The human brain has evolved over millions of years to process complex information from the world. Knowledge about how the human brain processes information has been greatly advanced by associating non-invasive neuroimaging data, including functional magnetic resonance imaging (fMRI), electroencephalography (EEG), and magnetoencephalography (MEG), and well-controlled sensory inputs and well-controlled tasks. However, as a highly dynamic and nonlinear organ, how behaviors and brain activities are related to complex and naturalistic environment remains elusive.
We are looking for a post-doctoral fellow and a research assistant with machine learning expertise to work on this challenge. Specifically, the goal is to model the regional brain spatiotemporal activities based on complex and naturalistic stimuli, including, but not limited to, movie clips, musical pieces, and text articles. We aim at revealing such models that are i) stable across subjects and ii) with physiological interpretation.
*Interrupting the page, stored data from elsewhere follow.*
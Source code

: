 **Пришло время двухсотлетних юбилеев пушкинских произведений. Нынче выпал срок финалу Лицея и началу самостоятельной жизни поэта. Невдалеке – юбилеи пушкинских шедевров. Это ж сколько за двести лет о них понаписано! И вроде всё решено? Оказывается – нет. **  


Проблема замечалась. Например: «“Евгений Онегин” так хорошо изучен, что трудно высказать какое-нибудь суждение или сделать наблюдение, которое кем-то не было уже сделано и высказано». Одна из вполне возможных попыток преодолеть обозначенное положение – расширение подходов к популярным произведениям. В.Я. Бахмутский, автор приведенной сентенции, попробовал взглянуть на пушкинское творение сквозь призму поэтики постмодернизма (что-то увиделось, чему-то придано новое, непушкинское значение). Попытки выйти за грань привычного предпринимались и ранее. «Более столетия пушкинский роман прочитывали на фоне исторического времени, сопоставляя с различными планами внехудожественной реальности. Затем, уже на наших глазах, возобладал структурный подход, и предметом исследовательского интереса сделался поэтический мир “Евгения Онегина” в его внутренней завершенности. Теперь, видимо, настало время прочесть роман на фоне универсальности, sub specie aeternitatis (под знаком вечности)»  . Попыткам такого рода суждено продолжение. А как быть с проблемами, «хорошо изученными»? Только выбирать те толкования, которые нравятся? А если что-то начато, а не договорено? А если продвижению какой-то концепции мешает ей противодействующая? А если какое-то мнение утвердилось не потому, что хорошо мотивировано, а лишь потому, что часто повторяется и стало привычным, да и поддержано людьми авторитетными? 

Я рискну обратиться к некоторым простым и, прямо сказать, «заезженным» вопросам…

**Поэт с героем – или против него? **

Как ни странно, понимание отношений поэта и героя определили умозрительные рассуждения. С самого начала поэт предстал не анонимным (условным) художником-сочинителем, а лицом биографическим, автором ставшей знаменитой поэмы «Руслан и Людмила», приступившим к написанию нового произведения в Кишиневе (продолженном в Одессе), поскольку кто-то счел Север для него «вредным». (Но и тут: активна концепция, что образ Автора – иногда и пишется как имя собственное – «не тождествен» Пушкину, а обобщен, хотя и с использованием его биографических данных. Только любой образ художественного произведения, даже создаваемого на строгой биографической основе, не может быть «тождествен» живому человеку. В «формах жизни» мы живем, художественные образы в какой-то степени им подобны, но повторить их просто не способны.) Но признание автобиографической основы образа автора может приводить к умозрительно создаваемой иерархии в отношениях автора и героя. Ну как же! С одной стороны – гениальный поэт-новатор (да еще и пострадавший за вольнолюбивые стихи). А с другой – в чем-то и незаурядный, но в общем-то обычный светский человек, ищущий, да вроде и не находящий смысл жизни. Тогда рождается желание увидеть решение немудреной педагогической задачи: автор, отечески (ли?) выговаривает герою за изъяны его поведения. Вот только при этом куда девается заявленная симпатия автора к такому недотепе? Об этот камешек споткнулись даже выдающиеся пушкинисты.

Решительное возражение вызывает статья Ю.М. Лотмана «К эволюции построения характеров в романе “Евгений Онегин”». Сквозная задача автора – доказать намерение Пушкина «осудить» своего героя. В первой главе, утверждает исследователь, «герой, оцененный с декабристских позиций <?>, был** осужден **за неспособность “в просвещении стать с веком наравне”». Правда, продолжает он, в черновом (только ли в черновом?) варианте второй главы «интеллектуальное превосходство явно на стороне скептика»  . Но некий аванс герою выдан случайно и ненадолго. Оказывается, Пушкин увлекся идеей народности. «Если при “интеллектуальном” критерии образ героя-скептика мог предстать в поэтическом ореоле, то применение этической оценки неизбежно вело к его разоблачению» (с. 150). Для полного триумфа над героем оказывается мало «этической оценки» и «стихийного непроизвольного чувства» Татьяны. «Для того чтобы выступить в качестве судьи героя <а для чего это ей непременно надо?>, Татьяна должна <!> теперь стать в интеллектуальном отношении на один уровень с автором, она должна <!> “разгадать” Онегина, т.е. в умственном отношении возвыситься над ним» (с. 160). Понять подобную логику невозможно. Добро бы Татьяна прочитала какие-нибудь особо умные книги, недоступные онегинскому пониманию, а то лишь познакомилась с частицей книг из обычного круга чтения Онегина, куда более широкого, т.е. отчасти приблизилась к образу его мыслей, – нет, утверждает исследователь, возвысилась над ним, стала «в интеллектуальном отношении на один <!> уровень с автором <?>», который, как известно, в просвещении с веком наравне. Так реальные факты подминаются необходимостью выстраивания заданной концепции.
The goal is to identify such models and compare between groups of subjects from various ages or disorders conditions to sensitively detect how the brain adapts in development and aging.
The needed qualification includes:
• A Ph.D degree in engineering and science discipline with expertise in machine learning or deep learning (for a postdoc position).
• A M.S. degree in engineering and science discipline with expertise in machine learning or deep learning (for a research assistant position).
• Familiar with programming language, such as C++, C#, Matlab, or others
• Familiar with developmental tools of deep learning technologies, such as (but not limited to) Python, TensorFlow, Theano, etc.
• Experienced in signal acquisition, digital signal and/or image processing
• Background in biology and neuroscience are preferred by not required.
The responsibility of the recruited person includes
• Join a team of imaging engineers, doctors/surgeons, and cognitive neuroscientists for frequent discussion
• Establish the mapping between brain, behaviors, and the sensory inputs using the-state-of-the-art machine learning techniques with provided neuroimaging data and audiovisual materials
• Generate progress reports on a weekly basis.
• Publish results in academic conferences or journals.
We are a team of professors in neuroscience and engineering and doctors with secured funding. We provide the computational resources needed for data processing. The environment also provides the access to MRI, EEG, and MEG for data collection. We have extensive experience in structural MRI, functional MRI, MEG, EEG, and MEG data processing. When needed, we can coordinate the collection of data from both healthy controls and patients with different disorders.
The working location is at Academia Sinica. The salary will meet the standard of Academia Sinica.
Please send application including CV and a personal statement about your plan to address this challenge to Prof. Wen-Jui Kuo (firstname.lastname@example.org)
The application will be reviewed on a rolling basis. We will continue recruiting until positions are full.